Борис Михайлович вздохнул. Глаза его заблестели. Стылый вдруг понял, что экспромт спас его от поругания.

– Сегодня, часа через два вы меня должны освободить, – сказал он, решив ковать железо пока горячо. – Если вечером я не встречусь с Женечкой, он выпустит на вас ребят Паши Центнера. Так мы договорились.

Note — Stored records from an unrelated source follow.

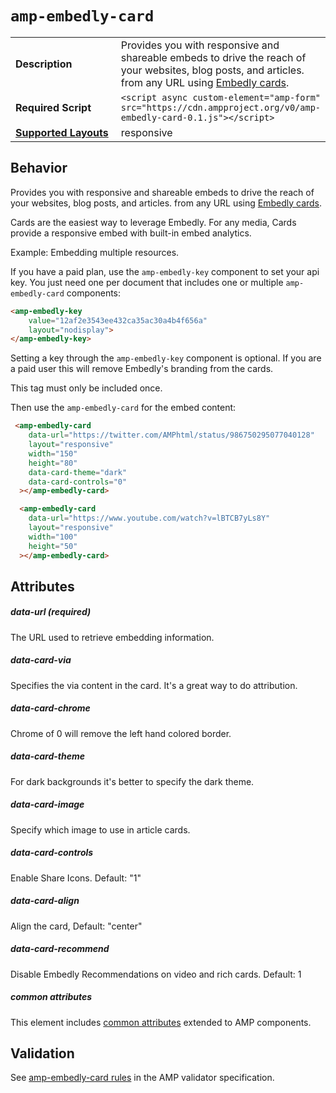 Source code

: <!--
Copyright 2018 The AMP HTML Authors. All Rights Reserved.

Licensed under the Apache License, Version 2.0 (the "License");
you may not use this file except in compliance with the License.
You may obtain a copy of the License at

      http://www.apache.org/licenses/LICENSE-2.0

Unless required by applicable law or agreed to in writing, software
distributed under the License is distributed on an "AS-IS" BASIS,
WITHOUT WARRANTIES OR CONDITIONS OF ANY KIND, either express or implied.
See the License for the specific language governing permissions and
limitations under the License.
-->

# <a name="`amp-embedly-card`"></a> `amp-embedly-card`

<table>
  <tr>
    <td width="40%"><strong>Description</strong></td>
    <td>Provides you with responsive and shareable embeds to drive the reach of your websites, blog posts, and articles. from any URL using <a href="http://docs.embed.ly/docs/cards">Embedly cards</a>.</td>
  </tr>
  <tr>
    <td width="40%"><strong>Required Script</strong></td>
    <td><code>&lt;script async custom-element="amp-form" src="https://cdn.ampproject.org/v0/amp-embedly-card-0.1.js">&lt;/script></code></td>
  </tr>
  <tr>
    <td class="col-fourty"><strong><a href="https://www.ampproject.org/docs/guides/responsive/control_layout.html">Supported Layouts</a></strong></td>
    <td>responsive</td>
  </tr>
</table>

## Behavior

Provides you with responsive and shareable embeds to drive the reach of your websites, 
blog posts, and articles. from any URL using <a href="http://docs.embed.ly/docs/cards">Embedly cards</a>.

Cards are the easiest way to leverage Embedly. For any media, Cards provide a responsive
embed with built-in embed analytics.

Example: Embedding multiple resources.

If you have a paid plan, use the `amp-embedly-key` component to set your api key. 
You just need one per document that includes one or multiple `amp-embedly-card` components:

```html
<amp-embedly-key
    value="12af2e3543ee432ca35ac30a4b4f656a"
    layout="nodisplay">
</amp-embedly-key>
```

Setting a key through the `amp-embedly-key` component is optional. If you are a paid user 
this will remove Embedly's branding from the cards.

This tag must only be included once.

Then use the `amp-embedly-card` for the embed content:

```html
 <amp-embedly-card
    data-url="https://twitter.com/AMPhtml/status/986750295077040128"
    layout="responsive"
    width="150"
    height="80"
    data-card-theme="dark"
    data-card-controls="0"
  ></amp-embedly-card>

  <amp-embedly-card
    data-url="https://www.youtube.com/watch?v=lBTCB7yLs8Y"
    layout="responsive"
    width="100"
    height="50"
  ></amp-embedly-card>
```

## Attributes

##### data-url (required)
  
The URL used to retrieve embedding information. 

##### data-card-via

Specifies the via content in the card. It's a great way to do attribution.

##### data-card-chrome

Chrome of 0 will remove the left hand colored border.

##### data-card-theme

For dark backgrounds it's better to specify the dark theme.

##### data-card-image

Specify which image to use in article cards.

##### data-card-controls
	
Enable Share Icons. Default: "1"

##### data-card-align

Align the card, Default: "center"

##### data-card-recommend

Disable Embedly Recommendations on video and rich cards. Default: 1
  
##### common attributes

This element includes [common attributes](https://www.ampproject.org/docs/reference/common_attributes) extended to AMP components.

## Validation
See [amp-embedly-card rules](https://github.com/ampproject/amphtml/blob/master/extensions/amp-embedly-card/validator-amp-embedly-card.protoascii) in the AMP validator specification.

– Никого он не выпустит, – махнул рукой Борис Михайлович. – Я проанализировал все, что вы мне за два дня наговорили, и нашел массу нестыковок. Потом подумал, подумал и решил, что не будет твой Женечка из-за тебя улей ворошить, если даже он у него есть. И потому завтра утром твое продажное сердце перестанет биться. Тихо так, без боли. Если, конечно, напишешь признание, что Остроградская убеждала тебя лишить меня жизни. А если не напишешь, то умрешь через неделю. От неизбывной боли. Что Женечки передать? Что у него нежная белая шея?

Стылый молчал. Борис Михайлович с трудом поднялся на затекшие ноги и пошел к выходу. Когда он уже поднимался по лестнице, Стылый крикнул:

– Передайте ему, что он пидар с кривыми ногами!

35. Окаменел. Затем стал ватным

Мария Ивановна в очередной раз покорила Смирнова. "Все-таки лучше ее женщины в мире нет, – думал он, принимая душ. – А Юле надо звонить... Сказать, что прибило "Северным Ветром" к другому берегу и попросить амнистии. Она поймет. Умная женщина. И почему только от нее все уходят? Наверное, из-за ума. Ума и настырности.

Нет. Не буду звонить. Не надо суетиться. Сначала надо разобраться с Шуриком".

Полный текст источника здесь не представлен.